Modelo para armar

John Cheever (1912- 1982)

Imagino a John Cheever tal como Vila-Matas imaginó a Gombrowicz, asumiéndolo como uno de esos países exóticos que aparecen en el mapamundi, un territorio vasto, seductor y extraño, del que la imaginación puede extraer recuerdos bien documentados e incluso escribir novelas por delegación, con estilo alienado e imprevisto. Hay cierta magia en ser otro, una magia de homúnculo. Todavía no he leído los libros de Cheever, pero sé lo suficiente para hacer de él mi Gombrowicz, un ídolo de jade, un modelo para armar.

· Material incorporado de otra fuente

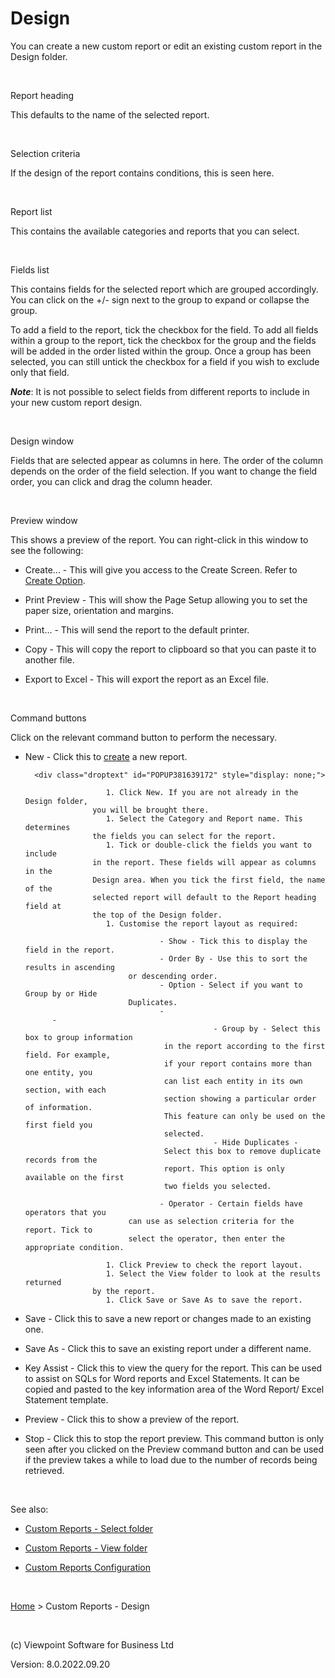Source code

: 




# <span class="Bold" style="font-style: normal;">Design</span>
You can create a new custom report or edit an existing custom report 
 in the Design folder.

&nbsp;

Report heading

This defaults to the name of the selected report.

&nbsp;

Selection criteria

If the design of the report contains conditions, this is seen here.

&nbsp;

Report list

This contains the available categories and reports that you can select.

&nbsp;

Fields list

This contains fields for the selected report which are grouped accordingly. 
 You can click on the +/- sign next to the group to expand or collapse 
 the group.

To add a field to the report, tick the checkbox for the field. To add 
 all fields within a group to the report, tick the checkbox for the group 
 and the fields will be added in the order listed within the group. Once 
 a group has been selected, you can still untick the checkbox for a field 
 if you wish to exclude only that field.

<span style="font-weight: bold; font-style: italic;">Note</span>: It 
 is not possible to select fields from different reports to include in 
 your new custom report design.

&nbsp;

Design window

Fields that are selected appear as columns in here. The order of the 
 column depends on the order of the field selection. If you want to change 
 the field order, you can click and drag the column header.

&nbsp;

Preview window

This shows a preview of the report. You can right-click in this window 
 to see the following:

	

- Create... - This will give you access to the Create Screen. 
    	 Refer to [Create Option](file:///c:/temp/0457b882-c844-4314-8878-ce1a9c2207bd/input/Create_Option.htm).

	

- Print Preview - This will show the Page Setup allowing you to 
    	 set the paper size, orientation and margins.

	

- Print... - This will send the report to the default printer.

	

- Copy - This will copy the report to clipboard so that you can 
    	 paste it to another file.

	

- Export to Excel - This will export the report as an Excel file.

&nbsp;

Command buttons

Click on the relevant command button to perform the necessary.

	

- <span class="hcp2">New</span> - Click this to 
    	 [create](javascript:TextPopup(this)) 
    	 a new report.
    
    	<div class="droptext" id="POPUP381639172" style="display: none;">
    		
        			    1. Click New. If you are not already in the Design folder, 
        			 you will be brought there.
        			    1. Select the Category and Report name. This determines 
        			 the fields you can select for the report.
        			    1. Tick or double-click the fields you want to include 
        			 in the report. These fields will appear as columns in the 
        			 Design area. When you tick the first field, the name of the 
        			 selected report will default to the Report heading field at 
        			 the top of the Design folder.
        			    1. Customise the report layout as required:
        			
            				        - Show - Tick this to display the field in the report.
            				        - Order By - Use this to sort the results in ascending 
            				 or descending order.
            				        - Option - Select if you want to Group by or Hide 
            				 Duplicates.
            				        - 
            - 
                					            - Group by - Select this box to group information 
                					 in the report according to the first field. For example, 
                					 if your report contains more than one entity, you 
                					 can list each entity in its own section, with each 
                					 section showing a particular order of information. 
                					 This feature can only be used on the first field you 
                					 selected.
                					            - Hide Duplicates - 
                					 Select this box to remove duplicate records from the 
                					 report. This option is only available on the first 
                					 two fields you selected.
                				
            				        - Operator - Certain fields have operators that you 
            				 can use as selection criteria for the report. Tick to 
            				 select the operator, then enter the appropriate condition.
            			
        			    1. Click Preview to check the report layout.
        			    1. Select the View folder to look at the results returned 
        			 by the report.
        			    1. Click Save or Save As to save the report.
        		
     </div>

	

- <span class="hcp2">Save</span> - Click this to 
    	 save a new report or changes made to an existing one.

	

- <span class="hcp2">Save</span> <span class="hcp2">As</span> 
    	 - Click this to save an existing report under a different name.

	

- <span class="hcp2">Key Assist</span> - Click this 
    	 to view the query for the report. This can be used to assist on SQLs 
    	 for Word reports and Excel Statements. It can be copied and pasted 
    	 to the key information area of the Word Report/ Excel Statement template.

	

- <span class="hcp2">Preview</span> - Click this 
    	 to show a preview of the report.

	

- <span class="hcp2">Stop</span> - Click this to 
    	 stop the report preview. This command button is only seen after you 
    	 clicked on the Preview command button and can be used if the preview 
    	 takes a while to load due to the number of records being retrieved.

&nbsp;

See also:

	

- [Custom Reports - Select 
    	 folder](file:///c:/temp/0457b882-c844-4314-8878-ce1a9c2207bd/input/Custom_Reports_-_Select.htm)

	

- [Custom Reports - View folder](file:///c:/temp/0457b882-c844-4314-8878-ce1a9c2207bd/input/Custom_Reports_-_View.htm)

	

- [Custom 
    	 Reports Configuration](file:///c:/temp/0457b882-c844-4314-8878-ce1a9c2207bd/Configuration/Custom_Reports_Configuration.htm)


 
&nbsp;

[Home](file:///c:/temp/0457b882-c844-4314-8878-ce1a9c2207bd/input/Copyright_Notice.htm) &gt; Custom Reports - Design
 
&nbsp;
 
(c) Viewpoint Software for 
 Business Ltd
 
Version: 8.0.2022.09.20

Sé, por ejemplo, que el mundo del que proviene Cheever es un infierno doméstico de culpas y fracasos, el martirio de un hombre que se mira en el espejo con ojos sartrianos. Imagino que, raspando un poco, aparecerán los deseos equívocos, las adicciones, la miseria moral, la infamia, los árboles oscuros y la luz dorada; suficientes balas para un escritor con pinta de asesino tranquilo. Si yo fuera un escritor osado, como el joven Vila-Matas, compraría todas esas miserias para hacerme un traje a medida y dejaría que mi escritura sucumbiera a sus propiedades tóxicas. Sería un escritor de cercanías, con una imaginación subalterna y un estilo apresurado. Escribiría en el filo de los lugares comunes y en el borde de los mapas, velado por el misterio de mi ídolo raro, cuya ocultación impediría que este juego de anticipaciones y casualidades se convirtiera en un plagio involuntario.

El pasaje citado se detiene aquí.